The wild garlic filled woodland leads us back to the National Cycle Network route 1, which we followed to Musselburgh, the route is mainly traffic free today and followed the Penicuik to Musselburgh Cycle/Walkway.

At Musselburgh we leave the cycle route to take a look at the town and walk along the shoreline, before following the John Muir Way back to the city centre, passing below Arthur’s Seat.

To make the most of the sunny day we decided to have a ice cream and Lynn researched the best ice cream shop in Edinburgh, which is ‘Mary’s Milk Bar’ in the Grassmarket district . The reviews said there is often a queue, but it moves quickly and is worth the wait. We were about 20th when we joined the queue and it was definitely worth the wait. We sat and enjoyed the ice creams with a view of the castle, together with hundreds of others in the Grassmarket area before heading back to our accommodation.

Steve eventually at the front of the queue
Mary’s Milk Bar, queue and ….oh yes Lynn.

Although we walked nearly 20 miles today, it felt like a day off without the backpacks.

LEJOG Day 48 – Innerleithen to Gorebridge 20.03 miles. Cumulative 869.01miles

With a stormy night forecast we decided to upgrade our tent pitch to a camping pod. It was a wise decision as it came in very wet and windy by mid evening. We are banned from visiting Innerleithen in future as we always bring bad weather, when we visited in 2016 there was a thunderstorm that flooded the town.

After the storm had passed a sunny start to the day, but still quite breezy. The breeze turned into a strong wind at altitude.

For the last three days we had followed a similar route to when we did JOGLE, so it was good to strike out in a new direction.

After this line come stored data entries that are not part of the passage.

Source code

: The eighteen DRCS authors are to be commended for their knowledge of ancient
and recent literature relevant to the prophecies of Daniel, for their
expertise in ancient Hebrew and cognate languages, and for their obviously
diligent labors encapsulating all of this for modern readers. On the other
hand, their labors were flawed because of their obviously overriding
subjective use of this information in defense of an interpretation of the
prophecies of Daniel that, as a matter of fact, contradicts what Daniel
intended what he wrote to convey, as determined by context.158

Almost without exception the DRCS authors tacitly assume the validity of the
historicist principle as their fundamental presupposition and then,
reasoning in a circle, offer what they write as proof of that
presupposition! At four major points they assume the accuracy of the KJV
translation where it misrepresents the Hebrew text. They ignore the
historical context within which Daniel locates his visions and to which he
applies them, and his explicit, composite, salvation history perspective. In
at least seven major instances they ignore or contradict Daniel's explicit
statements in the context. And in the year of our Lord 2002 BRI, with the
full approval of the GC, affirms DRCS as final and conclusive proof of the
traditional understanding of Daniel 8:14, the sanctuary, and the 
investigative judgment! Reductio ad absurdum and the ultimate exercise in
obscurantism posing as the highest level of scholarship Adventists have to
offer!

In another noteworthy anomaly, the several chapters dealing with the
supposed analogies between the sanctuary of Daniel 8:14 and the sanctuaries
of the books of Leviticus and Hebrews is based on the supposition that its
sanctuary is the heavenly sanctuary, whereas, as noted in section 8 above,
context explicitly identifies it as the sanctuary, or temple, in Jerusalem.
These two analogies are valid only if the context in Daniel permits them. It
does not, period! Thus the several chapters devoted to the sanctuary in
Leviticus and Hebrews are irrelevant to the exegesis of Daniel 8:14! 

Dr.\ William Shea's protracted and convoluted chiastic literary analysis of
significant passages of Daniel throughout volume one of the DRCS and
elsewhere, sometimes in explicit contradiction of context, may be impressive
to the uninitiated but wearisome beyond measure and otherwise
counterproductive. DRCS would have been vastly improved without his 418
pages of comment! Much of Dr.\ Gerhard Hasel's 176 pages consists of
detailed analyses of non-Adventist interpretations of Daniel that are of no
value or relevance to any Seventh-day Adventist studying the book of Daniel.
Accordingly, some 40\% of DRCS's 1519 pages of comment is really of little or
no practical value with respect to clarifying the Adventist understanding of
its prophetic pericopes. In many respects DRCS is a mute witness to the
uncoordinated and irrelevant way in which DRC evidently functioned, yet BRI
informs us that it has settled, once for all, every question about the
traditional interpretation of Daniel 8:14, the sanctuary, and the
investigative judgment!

We set out to follow NCN route 1 again, as marked on the map, however after less than 2 miles we found a sign advising it re-started in 13 miles, because of a busy road. However, the cycle route did continue as the Coast and Castles Route from Edinburgh to Newcastle. As it happened the road wasn’t that busy, we probably saw more planes going in to land at Edinburgh Airport than cars on the road.

The road climbed steadily up a wide valley for most of the morning, passing through a golf course and stunning scenery. We found a sheltered spot for lunch just before reaching the head of the valley. shortly after re-starting the view opened up ahead to the Firth of Forth with Arthur’s Seat in Edinburgh in the distance. We left the Scottish Borders and entered county number 15, Midlothian.

We continued along the cycle route to Gorebridge, where we caught the train to Edinburgh where we are staying for the next three nights. No, we aren’t having a rest we will be catching the train back to Gorebridge in the morning and walking back to our accommodation.

On reaching Edinburgh, our first stop was Cotswold Leisure where Steve bought a new pair of boots. We then made our way to our accommodation at Edinburgh City Suites.

Borthwick Castle

LEJOG Day 47 – Melrose to Innerleithen 17.51 miles. Cumulative 848.98 miles

We need to start with a correction in yesterday’s blog, Day 46, Steve incorrectly assumed that Lynn’s pose on the suspension bridge above the River Tweed was intended as yet another demonstration of the size of a Sea Bass she caught in 2007.

Apparently the pose was intended to mimic Kate Winslet’s iconic pose from the film Titanic.

Steve apologises for failing to spot the resemblance.

The heavy rain showers continued overnight so it was good to have a solid roof over our heads and a hearty dinner and cooked breakfast to replenish the calories we are burning.

Our route followed National Cycle Network route 1, a mixture of lanes and tracks. An easy day underfoot, undulating walking following the River Tweed upstream, passing through a lot of Scottish Forestry Commission plantations.

The scenery didn’t disappoint, with spring flowers in full bloom and fantastic views up the valley ahead. We passed a few other walkers, cyclists and runners making the most of the sunshine and largely traffic free route.

We arrived in Innerleithen in time for a late lunch, before checking in at the campsite.